Tout comme la Côte d’Ivoire, le Togo dispose de tous les atouts pour émerger dans le développement des chaînes de valeur en ressources halieutiques. Pour l’instant l’on ne parle que du lac de Nangbeto et quelques piscicultures ici et là. Le Mono, l’Oti, la Kara et la possibilité de faire de la pisciculture hors sol avec ses apports en fertilisant pour la production maraichère.
La plus grande inquiétude vient du fait que c’est le Chef de l’État Faure Gnassingbé en personne qui a arbitré entre les importateurs et les pisciculteurs. C’est à cet instant que le Président de la République Togolaise avait décidé et demandé au Ministre Kokou Tengue de retenir ce taux de 10% à faire appliquer par l’administration publique.

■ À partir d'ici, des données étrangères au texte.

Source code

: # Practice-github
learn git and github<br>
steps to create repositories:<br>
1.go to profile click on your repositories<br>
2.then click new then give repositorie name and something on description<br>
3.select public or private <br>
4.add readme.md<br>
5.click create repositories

Alors toute attitude contraire venant de certains hauts fonctionnaires de la république en total déphasage avec les lois, au-delà de l’indélicatesse, peut être qualifiée de sabotage économique ou simplement la pure trahison.
Bref, tous les ingrédients sont sur place, tant en ressources humaines qu’en matières premières. Il suffit d’avoir une gouvernance responsable qui respecte ses propres règles, d’accompagner les institutions financières et aussi d’une dose de patriotisme de la masse populaire.